= RECORD SET =
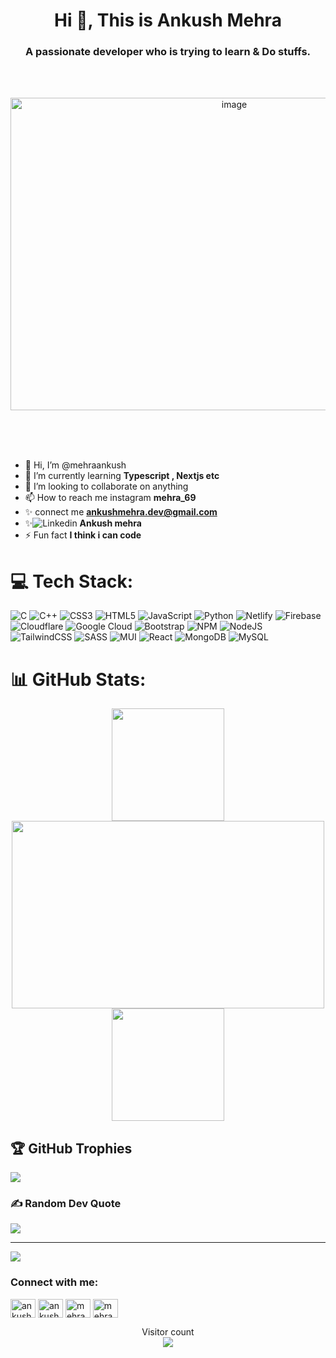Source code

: 

 <h1 align="center">Hi 👋, This is Ankush Mehra</h1>
<h3 align="center">A passionate developer who is trying to learn & Do stuffs.</h3><br><br>

<p align="center"><img style="margin-right:40px ;" align="center" src="https://cdn.dribbble.com/users/1162077/screenshots/3848914/programmer.gif" 
     alt="image" height="500" width="700" ></p>
<br><br><br>
     
- 👋 Hi, I’m @mehraankush
- 🌱 I’m currently learning **Typescript , Nextjs etc**
- 💞️ I’m looking to collaborate on  anything
- 📫 How to reach me instagram **mehra_69**
- ✨ connect me **ankushmehra.dev@gmail.com** 
- ✨![Linkedin](https://www.linkedin.com/in/ankush-mehra-9a57a1233/) **Ankush mehra** 
- ⚡ Fun fact **I think i can code**


# 💻 Tech Stack:
![C](https://img.shields.io/badge/c-%2300599C.svg?style=for-the-badge&logo=c&logoColor=white) ![C++](https://img.shields.io/badge/c++-%2300599C.svg?style=for-the-badge&logo=c%2B%2B&logoColor=white) ![CSS3](https://img.shields.io/badge/css3-%231572B6.svg?style=for-the-badge&logo=css3&logoColor=white) ![HTML5](https://img.shields.io/badge/html5-%23E34F26.svg?style=for-the-badge&logo=html5&logoColor=white) ![JavaScript](https://img.shields.io/badge/javascript-%23323330.svg?style=for-the-badge&logo=javascript&logoColor=%23F7DF1E) ![Python](https://img.shields.io/badge/python-3670A0?style=for-the-badge&logo=python&logoColor=ffdd54) ![Netlify](https://img.shields.io/badge/netlify-%23000000.svg?style=for-the-badge&logo=netlify&logoColor=#00C7B7) ![Firebase](https://img.shields.io/badge/firebase-%23039BE5.svg?style=for-the-badge&logo=firebase) ![Cloudflare](https://img.shields.io/badge/Cloudflare-F38020?style=for-the-badge&logo=Cloudflare&logoColor=white) ![Google Cloud](https://img.shields.io/badge/Google%20Cloud-%234285F4.svg?style=for-the-badge&logo=google-cloud&logoColor=white) ![Bootstrap](https://img.shields.io/badge/bootstrap-%23563D7C.svg?style=for-the-badge&logo=bootstrap&logoColor=white) ![NPM](https://img.shields.io/badge/NPM-%23000000.svg?style=for-the-badge&logo=npm&logoColor=white) ![NodeJS](https://img.shields.io/badge/node.js-6DA55F?style=for-the-badge&logo=node.js&logoColor=white) ![TailwindCSS](https://img.shields.io/badge/tailwindcss-%2338B2AC.svg?style=for-the-badge&logo=tailwind-css&logoColor=white) ![SASS](https://img.shields.io/badge/SASS-hotpink.svg?style=for-the-badge&logo=SASS&logoColor=white) ![MUI](https://img.shields.io/badge/MUI-%230081CB.svg?style=for-the-badge&logo=material-ui&logoColor=white) ![React](https://img.shields.io/badge/react-%2320232a.svg?style=for-the-badge&logo=react&logoColor=%2361DAFB) ![MongoDB](https://img.shields.io/badge/MongoDB-%234ea94b.svg?style=for-the-badge&logo=mongodb&logoColor=white) ![MySQL](https://img.shields.io/badge/mysql-%2300f.svg?style=for-the-badge&logo=mysql&logoColor=white)
# 📊 GitHub Stats:


<p align="center">
  <img height="180em" src="https://github-readme-stats.vercel.app/api?username=mehraankush&theme=react&hide_border=true&include_all_commits=true&count_private=true" />
  <br/>
  <img height="300em" width="500em" src="https://github-readme-streak-stats.herokuapp.com/?user=mehraankush&theme=react&hide_border=true" />
  <br/>
  <img height="180em" src="https://github-readme-stats.vercel.app/api/top-langs/?username=mehraankush&theme=react&hide_border=true&include_all_commits=true&count_private=true&layout=compact" />
</p>






## 🏆 GitHub Trophies
![](https://github-profile-trophy.vercel.app/?username=mehraankush&theme=radical&no-frame=false&no-bg=true&margin-w=4)

### ✍️ Random Dev Quote
![](https://quotes-github-readme.vercel.app/api?type=horizontal&theme=radical)

---
[![](https://visitcount.itsvg.in/api?id=mehraankush&icon=0&color=0)](https://visitcount.itsvg.in)







<h3 align="left">Connect with me:</h3>
<p align="left">
<a href="https://linkedin.com/in/ankush mehra" target="blank"><img align="center" src="https://raw.githubusercontent.com/rahuldkjain/github-profile-readme-generator/master/src/images/icons/Social/linked-in-alt.svg" alt="ankush mehra" height="30" width="40" /></a>
<a href="https://fb.com/ankush mehra" target="blank"><img align="center" src="https://raw.githubusercontent.com/rahuldkjain/github-profile-readme-generator/master/src/images/icons/Social/facebook.svg" alt="ankush mehra" height="30" width="40" /></a>
<a href="https://instagram.com/mehra_69" target="blank"><img align="center" src="https://raw.githubusercontent.com/rahuldkjain/github-profile-readme-generator/master/src/images/icons/Social/instagram.svg" alt="mehra_69" height="30" width="40" /></a>
<a href="https://www.hackerrank.com/mehraankush36" target="blank"><img align="center" src="https://raw.githubusercontent.com/rahuldkjain/github-profile-readme-generator/master/src/images/icons/Social/hackerrank.svg" alt="mehraankush36" height="30" width="40" /></a>
</p>

<!---
mehraankush/mehraankush is a ✨ special ✨ repository because its `README.md` (this file) appears on your GitHub profile.
You can click the Preview link to take a look at your changes.
--->
<p align="center"> 
  Visitor count <br>
  <img src="https://profile-counter.glitch.me/mehraankush/count.svg" />
</p>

= HOW TO COMPLETE THIS TASK =
Each line above that contains the string "images" should be identified and copied.

= ANSWER AREA =
<a href="https://linkedin.com/in/ankush mehra" target="blank"><img align="center" src="https://raw.githubusercontent.com/rahuldkjain/github-profile-readme-generator/master/src/images/icons/Social/linked-in-alt.svg" alt="ankush mehra" height="30" width="40" /></a>
<a href="https://fb.com/ankush mehra" target="blank"><img align="center" src="https://raw.githubusercontent.com/rahuldkjain/github-profile-readme-generator/master/src/images/icons/Social/facebook.svg" alt="ankush mehra" height="30" width="40" /></a>
<a href="https://instagram.com/mehra_69" target="blank"><img align="center" src="https://raw.githubusercontent.com/rahuldkjain/github-profile-readme-generator/master/src/images/icons/Social/instagram.svg" alt="mehra_69" height="30" width="40" /></a>
<a href="https://www.hackerrank.com/mehraankush36" target="blank"><img align="center" src="https://raw.githubusercontent.com/rahuldkjain/github-profile-readme-generator/master/src/images/icons/Social/hackerrank.svg" alt="mehraankush36" height="30" width="40" /></a>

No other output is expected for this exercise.